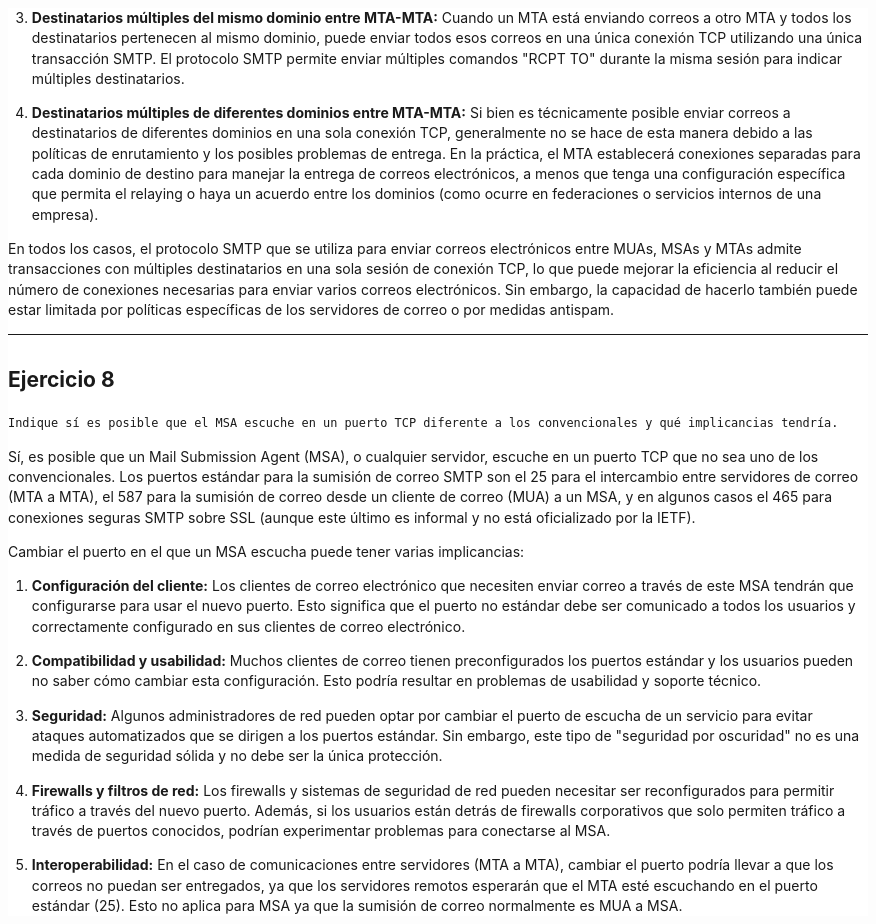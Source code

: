 3. **Destinatarios múltiples del mismo dominio entre MTA-MTA:**
   Cuando un MTA está enviando correos a otro MTA y todos los destinatarios pertenecen al mismo dominio, puede enviar todos esos correos en una única conexión TCP utilizando una única transacción SMTP. El protocolo SMTP permite enviar múltiples comandos "RCPT TO" durante la misma sesión para indicar múltiples destinatarios.

4. **Destinatarios múltiples de diferentes dominios entre MTA-MTA:**
   Si bien es técnicamente posible enviar correos a destinatarios de diferentes dominios en una sola conexión TCP, generalmente no se hace de esta manera debido a las políticas de enrutamiento y los posibles problemas de entrega. En la práctica, el MTA establecerá conexiones separadas para cada dominio de destino para manejar la entrega de correos electrónicos, a menos que tenga una configuración específica que permita el relaying o haya un acuerdo entre los dominios (como ocurre en federaciones o servicios internos de una empresa).

En todos los casos, el protocolo SMTP que se utiliza para enviar correos electrónicos entre MUAs, MSAs y MTAs admite transacciones con múltiples destinatarios en una sola sesión de conexión TCP, lo que puede mejorar la eficiencia al reducir el número de conexiones necesarias para enviar varios correos electrónicos. Sin embargo, la capacidad de hacerlo también puede estar limitada por políticas específicas de los servidores de correo o por medidas antispam.

---

## Ejercicio 8

`Indique sí es posible que el MSA escuche en un puerto TCP diferente a los convencionales y qué implicancias tendría.`

Sí, es posible que un Mail Submission Agent (MSA), o cualquier servidor, escuche en un puerto TCP que no sea uno de los convencionales. Los puertos estándar para la sumisión de correo SMTP son el 25 para el intercambio entre servidores de correo (MTA a MTA), el 587 para la sumisión de correo desde un cliente de correo (MUA) a un MSA, y en algunos casos el 465 para conexiones seguras SMTP sobre SSL (aunque este último es informal y no está oficializado por la IETF).

Cambiar el puerto en el que un MSA escucha puede tener varias implicancias:

1. **Configuración del cliente:** Los clientes de correo electrónico que necesiten enviar correo a través de este MSA tendrán que configurarse para usar el nuevo puerto. Esto significa que el puerto no estándar debe ser comunicado a todos los usuarios y correctamente configurado en sus clientes de correo electrónico.

2. **Compatibilidad y usabilidad:** Muchos clientes de correo tienen preconfigurados los puertos estándar y los usuarios pueden no saber cómo cambiar esta configuración. Esto podría resultar en problemas de usabilidad y soporte técnico.

3. **Seguridad:** Algunos administradores de red pueden optar por cambiar el puerto de escucha de un servicio para evitar ataques automatizados que se dirigen a los puertos estándar. Sin embargo, este tipo de "seguridad por oscuridad" no es una medida de seguridad sólida y no debe ser la única protección.

4. **Firewalls y filtros de red:** Los firewalls y sistemas de seguridad de red pueden necesitar ser reconfigurados para permitir tráfico a través del nuevo puerto. Además, si los usuarios están detrás de firewalls corporativos que solo permiten tráfico a través de puertos conocidos, podrían experimentar problemas para conectarse al MSA.

5. **Interoperabilidad:** En el caso de comunicaciones entre servidores (MTA a MTA), cambiar el puerto podría llevar a que los correos no puedan ser entregados, ya que los servidores remotos esperarán que el MTA esté escuchando en el puerto estándar (25). Esto no aplica para MSA ya que la sumisión de correo normalmente es MUA a MSA.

#### How to complete this task
Would you copy out all the data exactly, without the images?

#### Task output
Source code

: 3. **Destinatarios múltiples del mismo dominio entre MTA-MTA:**
   Cuando un MTA está enviando correos a otro MTA y todos los destinatarios pertenecen al mismo dominio, puede enviar todos esos correos en una única conexión TCP utilizando una única transacción SMTP. El protocolo SMTP permite enviar múltiples comandos "RCPT TO" durante la misma sesión para indicar múltiples destinatarios.

4. **Destinatarios múltiples de diferentes dominios entre MTA-MTA:**
   Si bien es técnicamente posible enviar correos a destinatarios de diferentes dominios en una sola conexión TCP, generalmente no se hace de esta manera debido a las políticas de enrutamiento y los posibles problemas de entrega. En la práctica, el MTA establecerá conexiones separadas para cada dominio de destino para manejar la entrega de correos electrónicos, a menos que tenga una configuración específica que permita el relaying o haya un acuerdo entre los dominios (como ocurre en federaciones o servicios internos de una empresa).

En todos los casos, el protocolo SMTP que se utiliza para enviar correos electrónicos entre MUAs, MSAs y MTAs admite transacciones con múltiples destinatarios en una sola sesión de conexión TCP, lo que puede mejorar la eficiencia al reducir el número de conexiones necesarias para enviar varios correos electrónicos. Sin embargo, la capacidad de hacerlo también puede estar limitada por políticas específicas de los servidores de correo o por medidas antispam.

---

## Ejercicio 8

`Indique sí es posible que el MSA escuche en un puerto TCP diferente a los convencionales y qué implicancias tendría.`

Sí, es posible que un Mail Submission Agent (MSA), o cualquier servidor, escuche en un puerto TCP que no sea uno de los convencionales. Los puertos estándar para la sumisión de correo SMTP son el 25 para el intercambio entre servidores de correo (MTA a MTA), el 587 para la sumisión de correo desde un cliente de correo (MUA) a un MSA, y en algunos casos el 465 para conexiones seguras SMTP sobre SSL (aunque este último es informal y no está oficializado por la IETF).

Cambiar el puerto en el que un MSA escucha puede tener varias implicancias:

1. **Configuración del cliente:** Los clientes de correo electrónico que necesiten enviar correo a través de este MSA tendrán que configurarse para usar el nuevo puerto. Esto significa que el puerto no estándar debe ser comunicado a todos los usuarios y correctamente configurado en sus clientes de correo electrónico.

2. **Compatibilidad y usabilidad:** Muchos clientes de correo tienen preconfigurados los puertos estándar y los usuarios pueden no saber cómo cambiar esta configuración. Esto podría resultar en problemas de usabilidad y soporte técnico.

3. **Seguridad:** Algunos administradores de red pueden optar por cambiar el puerto de escucha de un servicio para evitar ataques automatizados que se dirigen a los puertos estándar. Sin embargo, este tipo de "seguridad por oscuridad" no es una medida de seguridad sólida y no debe ser la única protección.

4. **Firewalls y filtros de red:** Los firewalls y sistemas de seguridad de red pueden necesitar ser reconfigurados para permitir tráfico a través del nuevo puerto. Además, si los usuarios están detrás de firewalls corporativos que solo permiten tráfico a través de puertos conocidos, podrían experimentar problemas para conectarse al MSA.

5. **Interoperabilidad:** En el caso de comunicaciones entre servidores (MTA a MTA), cambiar el puerto podría llevar a que los correos no puedan ser entregados, ya que los servidores remotos esperarán que el MTA esté escuchando en el puerto estándar (25). Esto no aplica para MSA ya que la sumisión de correo normalmente es MUA a MSA.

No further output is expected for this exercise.